Are firemouths a bad idea with Angels and plants? 
I should mention I have no interest in keeping discus.


----------



## TheFishGuy (Apr 21, 2005)

I would definately NOT add firemouths...


----------



## sherlock98 (Sep 9, 2006)

Fishguy, could you please expand on your "no firemouth" statement. I was also considering them with angels and from what I have heard is that they are a "mellow" cichlid.


----------



## TheFishGuy (Apr 21, 2005)

Not every FM is mellow, they all differ in levels of aggression and to me wouldn't be worth the risk


----------



## macclellan (Nov 30, 2006)

TheFishGuy said:


> I would definately NOT add firemouths...





TheFishGuy said:


> Not every FM is mellow, they all differ in levels of aggression and to me wouldn't be worth the risk


So, definitely maybe?


----------



## DeadFishFloating (Oct 9, 2007)

I agree with *TheFishGuy*, no Firemouths. I would think any of the larger acara species may view tetras as potential snacks on the fin.

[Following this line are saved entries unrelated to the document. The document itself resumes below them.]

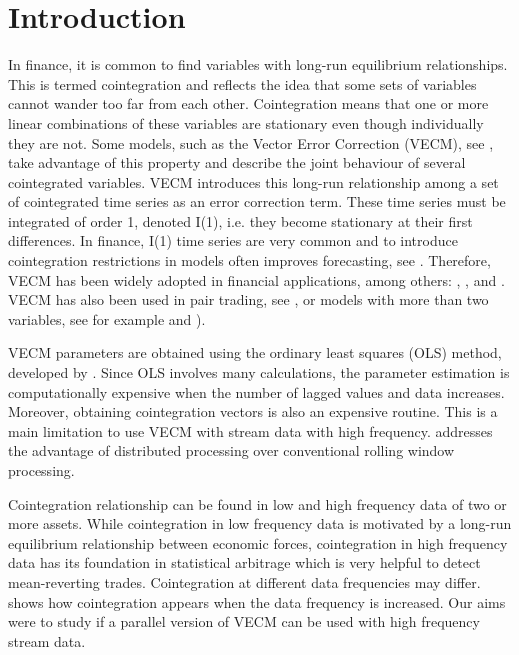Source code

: \section{Introduction}
\label{sec:introduction}
In finance, it is common to find variables with long-run equilibrium
relationships. This is termed cointegration and reflects the idea that some sets
of variables cannot wander too far from each other. Cointegration means that one
or more linear combinations of these variables are stationary even though
individually they are not. Some models, such as the Vector Error Correction
(VECM), see \cite{engle87}, take advantage of this property and describe the
joint behaviour of several cointegrated variables. VECM introduces this long-run
relationship among a set of cointegrated time series as an error correction
term. These time series must be integrated of order 1, denoted I(1), i.e. they
become stationary at their first differences. In finance, I(1) time series are
very common and to introduce cointegration restrictions in models often improves
forecasting, see \cite{duy1998}. Therefore, VECM has been widely adopted in
financial applications, among others: \cite{mukherjee1995}, \cite{seong2013},
\cite{maysami2000} and \cite{arestis2001}. VECM has also been used in pair
trading, see \cite{herlemont2003}, or models with more than two variables, see
for example \cite{mukherjee1995} and \cite{engle2004}).

VECM parameters are obtained using the ordinary least squares (OLS) method,
developed by \cite{golub1980}. Since OLS involves many calculations, the
parameter estimation is computationally expensive when the number of lagged
values and data increases. Moreover, obtaining cointegration vectors is also an
expensive routine. This is a main limitation to use VECM with stream data with
high frequency. \cite{chen2003} addresses the advantage of distributed
processing over conventional rolling window processing. 

Cointegration relationship can be found in low and high frequency data of two
or more assets. While cointegration in low frequency data is motivated by a
long-run equilibrium relationship between economic forces, cointegration in
high frequency data has its foundation in statistical arbitrage which is very
helpful to detect mean-reverting trades. Cointegration at different data
frequencies may differ. \cite{rittler2012} shows how cointegration appears when
the data frequency is increased. Our aims were to study if a parallel
version of VECM can be used with high frequency stream data.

Becuase you said no dwarves, I didn't mention any of the Laetacara species. Seriously though, by not wanting dwarves, you remove some of the best planted tank SA cichlids from your options. Blue rams, Dicrossus species, dwarf acaras and yes apistos. If you can find them, 
Laetacara araguaiae (ex sp. buckelkopf) would be the first cichlid I'd look to add.


----------



## macclellan (Nov 30, 2006)

Wow, Laetacara araguaiae look sweet. I'll look into those more. I've kept a few species of apistos in the past as well as Bolivian Rams, as I've had lots of smaller setups over the years. I just want to try something new is all, if possible, especially because this is my first big tank... big tank, big fish, you know. 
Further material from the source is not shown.